Why Obama's 'Defund the Police' Criticism Misses the Point
We already tried 'reforming' the police. It didn't work.
Whether it's complaints about messaging or the actual policy, establishmentarian center-left Democrats continue to insist that defunding the police is an all-around disaster. It's too bad that they appear to have never once considered how we got here in the first place.
Former President Barack Obama criticized what he called the "snappy slogan" of "defund the police" during an interview with Snapchat which was released on Tuesday—part of a relentless book tour for the first volume of his memoir. "You know you've lost a big audience the minute you say it, which makes it a lot less likely that you're actually going to get the changes you want done," Obama said. Instead, he went on, you can build a coalition that can actually achieve your goals by saying: "Let's reform the police department so everyone's treated fairly."

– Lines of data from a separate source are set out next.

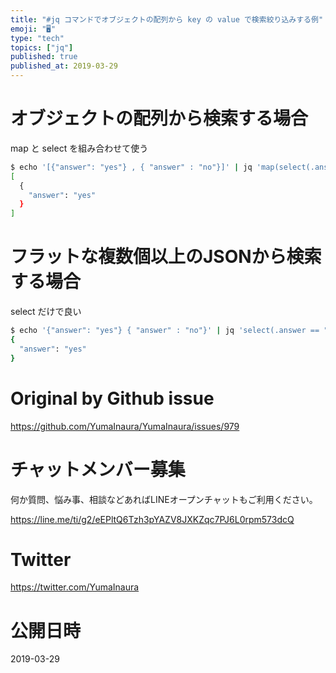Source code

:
```yaml
---
title: "#jq コマンドでオブジェクトの配列から key の value で検索絞り込みする例"
emoji: "🖥"
type: "tech"
topics: ["jq"]
published: true
published_at: 2019-03-29
---
```


# オブジェクトの配列から検索する場合

map と select を組み合わせて使う

```sh
$ echo '[{"answer": "yes"} , { "answer" : "no"}]' | jq 'map(select(.answer == "yes"))'
[
  {
    "answer": "yes"
  }
]
```

# フラットな複数個以上のJSONから検索する場合

select だけで良い

```sh
$ echo '{"answer": "yes"} { "answer" : "no"}' | jq 'select(.answer == "yes")'
{
  "answer": "yes"
}
```


# Original by Github issue

https://github.com/YumaInaura/YumaInaura/issues/979








<!-- Update From Qiita API -->

# チャットメンバー募集


何か質問、悩み事、相談などあればLINEオープンチャットもご利用ください。

https://line.me/ti/g2/eEPltQ6Tzh3pYAZV8JXKZqc7PJ6L0rpm573dcQ





# Twitter


https://twitter.com/YumaInaura


<!-- Update From Qiita API -->



# 公開日時

2019-03-29
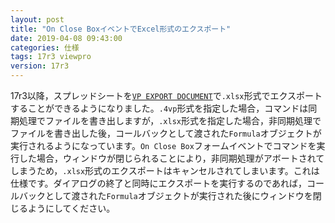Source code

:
 ```yaml
---
layout: post
title: "On Close BoxイベントでExcel形式のエクスポート"
date: 2019-04-08 09:43:00
categories: 仕様
tags: 17r3 viewpro
version: 17r3
---
```


17r3以降，スプレッドシートを[``VP EXPORT DOCUMENT``](https://doc.4d.com/4Dv17R3/4D/17-R3/VP-EXPORT-DOCUMENT.301-3935956.ja.html)で``.xlsx``形式でエクスポートすることができるようになりました。``.4vp``形式を指定した場合，コマンドは同期処理でファイルを書き出しますが，``.xlsx``形式を指定した場合，非同期処理でファイルを書き出した後，コールバックとして渡された``Formula``オブジェクトが実行されるようになっています。``On Close Box``フォームイベントでコマンドを実行した場合，ウィンドウが閉じられることにより，非同期処理がアボートされてしまうため，``.xlsx``形式のエクスポートはキャンセルされてしまいます。これは仕様です。ダイアログの終了と同時にエクスポートを実行するのであれば，コールバックとして渡された``Formula``オブジェクトが実行された後にウィンドウを閉じるようにしてください。
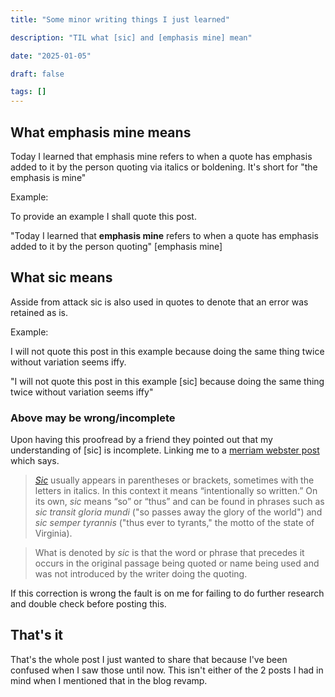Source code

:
 ```yaml
---
title: "Some minor writing things I just learned"

description: "TIL what [sic] and [emphasis mine] mean"

date: "2025-01-05"

draft: false

tags: []
---
```


## What emphasis mine means

Today I learned that emphasis mine refers to when a quote has emphasis added to it by the person quoting via italics or boldening. It's short for "the emphasis is mine"

Example:

To provide an example I shall quote this post.

"Today I learned that **emphasis mine** refers to when a quote has emphasis added to it by the person quoting" \[emphasis mine\]

## What sic means

Asside from attack sic is also used in quotes to denote that an error was retained as is.

Example:

I will not quote this post in this example because doing the same thing twice without variation seems iffy.

"I will not quote this post in this example \[sic\] because doing the same thing twice without variation seems iffy"

### Above may be wrong/incomplete

Upon having this proofread by a friend they pointed out that my understanding of \[sic\] is incomplete. Linking me to a [merriam webster post](https://www.merriam-webster.com/wordplay/sic-meaning-usage-editorial-citation) which says.

> [*Sic*](https://www.merriam-webster.com/dictionary/sic) usually appears in parentheses or brackets, sometimes with the letters in italics. In this context it means “intentionally so written.” On its own, *sic* means “so” or “thus” and can be found in phrases such as *sic transit gloria mundi* ("so passes away the glory of the world") and *sic semper tyrannis* ("thus ever to tyrants," the motto of the state of Virginia).


> What is denoted by *sic* is that the word or phrase that precedes it occurs in the original passage being quoted or name being used and was not introduced by the writer doing the quoting.

If this correction is wrong the fault is on me for failing to do further research and double check before posting this.

## That's it

That's the whole post I just wanted to share that because I've been confused when I saw those until now. This isn't either of the 2 posts I had in mind when I mentioned that in the blog revamp.
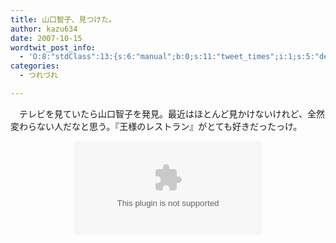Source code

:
 ```yaml
---
title: 山口智子、見つけた。
author: kazu634
date: 2007-10-15
wordtwit_post_info:
  - 'O:8:"stdClass":13:{s:6:"manual";b:0;s:11:"tweet_times";i:1;s:5:"delay";i:0;s:7:"enabled";i:1;s:10:"separation";s:2:"60";s:7:"version";s:3:"3.7";s:14:"tweet_template";b:0;s:6:"status";i:2;s:6:"result";a:0:{}s:13:"tweet_counter";i:2;s:13:"tweet_log_ids";a:1:{i:0;i:3275;}s:9:"hash_tags";a:0:{}s:8:"accounts";a:1:{i:0;s:7:"kazu634";}}'
categories:
  - つれづれ

---
```

<div class="section">
<p>
    　テレビを見ていたら山口智子を発見。最近はほとんど見かけないけれど、全然変わらない人だなと思う。『王様のレストラン』がとても好きだったっけ。
</p>
  
<p>
<center>
<object height=&#8221;350&#8243; width=&#8221;425&#8243;><param name=&#8221;movie&#8221; value=&#8221;http://www.youtube.com/v/vJMT8rmnEmE&#8221;><param name=&#8221;wmode&#8221; value=&#8221;transparent&#8221;><embed src=&#8221;http://www.youtube.com/v/vJMT8rmnEmE&#8221; type=&#8221;application/x-shockwave-flash&#8221; wmode=&#8221;transparent&#8221; height=&#8221;350&#8243; width=&#8221;425&#8243;></object>
</center></div>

It is genuinely incredible that a man who once infuriated conservatives by saying Trayvon Martin could have been his son believes that activists pushing defunding are the ones inflaming the debate to the point where any reform at all is impossible. It's even more incredible that the Beer Summit guy, who spent zero time during his first two years in office pushing for police reform and later had to resort to executive orders to get anything done—not exactly the sort of coalition-building he demands of the people he's scolding—is criticizing activists for not wanting to "actually get something done."
The full weight of the criminal justice system, save for some reformist district attorneys who have been elected in recent years, opposes any kind of police reform. Cop unions openly threaten politicians who dare to criticize them. This year opponents of reform turned marching in racial justice protests into attack ads against cop-lover Max Rose, and even the most moderate attempts at reform get the same kind of treatment from people like New York City PBA president Pat Lynch as defunding the police.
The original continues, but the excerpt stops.